• **SOURCE INFORMATION**:
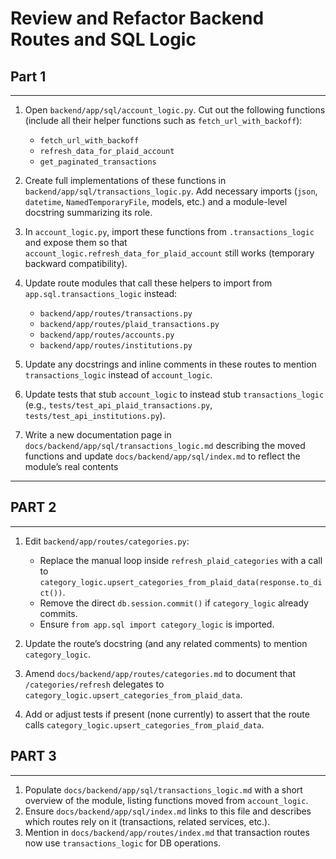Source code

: # Review and Refactor Backend Routes and SQL Logic

## Part 1

---

1. Open `backend/app/sql/account_logic.py`. Cut out the following functions (include all their helper functions such as `fetch_url_with_backoff`):

   - `fetch_url_with_backoff`
   - `refresh_data_for_plaid_account`
   - `get_paginated_transactions`

2. Create full implementations of these functions in `backend/app/sql/transactions_logic.py`. Add necessary imports (`json`, `datetime`, `NamedTemporaryFile`, models, etc.) and a module-level docstring summarizing its role.
3. In `account_logic.py`, import these functions from `.transactions_logic` and expose them so that `account_logic.refresh_data_for_plaid_account` still works (temporary backward compatibility).
4. Update route modules that call these helpers to import from `app.sql.transactions_logic` instead:

   - `backend/app/routes/transactions.py`
   - `backend/app/routes/plaid_transactions.py`
   - `backend/app/routes/accounts.py`
   - `backend/app/routes/institutions.py`

5. Update any docstrings and inline comments in these routes to mention `transactions_logic` instead of `account_logic`.
6. Update tests that stub `account_logic` to instead stub `transactions_logic` (e.g., `tests/test_api_plaid_transactions.py`, `tests/test_api_institutions.py`).
7. Write a new documentation page in `docs/backend/app/sql/transactions_logic.md` describing the moved functions and update `docs/backend/app/sql/index.md` to reflect the module’s real contents

---

## PART 2

---

1. Edit `backend/app/routes/categories.py`:

   - Replace the manual loop inside `refresh_plaid_categories` with a call to `category_logic.upsert_categories_from_plaid_data(response.to_dict())`.
   - Remove the direct `db.session.commit()` if `category_logic` already commits.
   - Ensure `from app.sql import category_logic` is imported.

2. Update the route’s docstring (and any related comments) to mention `category_logic`.
3. Amend `docs/backend/app/routes/categories.md` to document that `/categories/refresh` delegates to `category_logic.upsert_categories_from_plaid_data`.
4. Add or adjust tests if present (none currently) to assert that the route calls `category_logic.upsert_categories_from_plaid_data`.

## PART 3

---

1. Populate `docs/backend/app/sql/transactions_logic.md` with a short overview of the module, listing functions moved from `account_logic`.
2. Ensure `docs/backend/app/sql/index.md` links to this file and describes which routes rely on it (transactions, related services, etc.).
3. Mention in `docs/backend/app/routes/index.md` that transaction routes now use `transactions_logic` for DB operations.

• **AIM OF THE EXERCISE**:
Show all lines in the entries above where the word "related" appears.

• **RESULT OF THIS EXERCISE**:
2. Update the route’s docstring (and any related comments) to mention `category_logic`.
2. Ensure `docs/backend/app/sql/index.md` links to this file and describes which routes rely on it (transactions, related services, etc.).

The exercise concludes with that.